RECORDED DATA section start

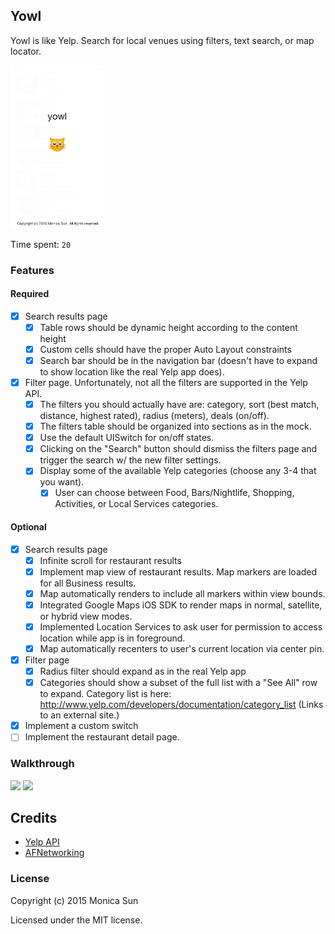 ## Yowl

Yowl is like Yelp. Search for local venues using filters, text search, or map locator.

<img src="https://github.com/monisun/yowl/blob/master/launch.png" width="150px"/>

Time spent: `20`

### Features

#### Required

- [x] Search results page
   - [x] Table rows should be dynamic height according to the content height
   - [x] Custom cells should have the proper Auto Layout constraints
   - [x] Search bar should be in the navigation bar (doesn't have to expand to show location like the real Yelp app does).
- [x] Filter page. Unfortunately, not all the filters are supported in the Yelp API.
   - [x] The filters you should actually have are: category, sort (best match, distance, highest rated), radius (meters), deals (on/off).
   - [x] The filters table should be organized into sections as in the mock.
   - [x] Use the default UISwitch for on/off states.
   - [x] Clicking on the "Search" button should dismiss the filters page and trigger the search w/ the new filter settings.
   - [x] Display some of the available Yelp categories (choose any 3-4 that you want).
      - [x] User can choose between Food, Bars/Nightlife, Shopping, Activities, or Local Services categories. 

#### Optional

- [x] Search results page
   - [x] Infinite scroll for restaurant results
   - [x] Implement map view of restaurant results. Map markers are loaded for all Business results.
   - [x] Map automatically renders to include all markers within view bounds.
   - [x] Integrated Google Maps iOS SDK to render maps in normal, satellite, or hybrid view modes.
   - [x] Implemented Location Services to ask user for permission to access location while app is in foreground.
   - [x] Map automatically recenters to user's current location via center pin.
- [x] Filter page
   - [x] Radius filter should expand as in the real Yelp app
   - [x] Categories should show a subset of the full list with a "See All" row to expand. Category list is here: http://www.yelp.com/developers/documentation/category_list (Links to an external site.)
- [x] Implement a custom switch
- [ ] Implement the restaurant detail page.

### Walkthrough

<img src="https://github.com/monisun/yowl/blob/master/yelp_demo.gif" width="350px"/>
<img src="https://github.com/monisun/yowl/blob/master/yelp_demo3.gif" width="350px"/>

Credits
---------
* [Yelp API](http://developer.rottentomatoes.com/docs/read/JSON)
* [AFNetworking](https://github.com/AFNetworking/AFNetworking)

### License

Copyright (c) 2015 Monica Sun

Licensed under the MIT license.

RECORDED DATA section end

__ABOUT THIS EXERCISE__.
Which lines of the data contain the string "width"? Copy each of them.

__SOLUTION FOR THIS TASK__.
<img src="https://github.com/monisun/yowl/blob/master/launch.png" width="150px"/>
<img src="https://github.com/monisun/yowl/blob/master/yelp_demo.gif" width="350px"/>
<img src="https://github.com/monisun/yowl/blob/master/yelp_demo3.gif" width="350px"/>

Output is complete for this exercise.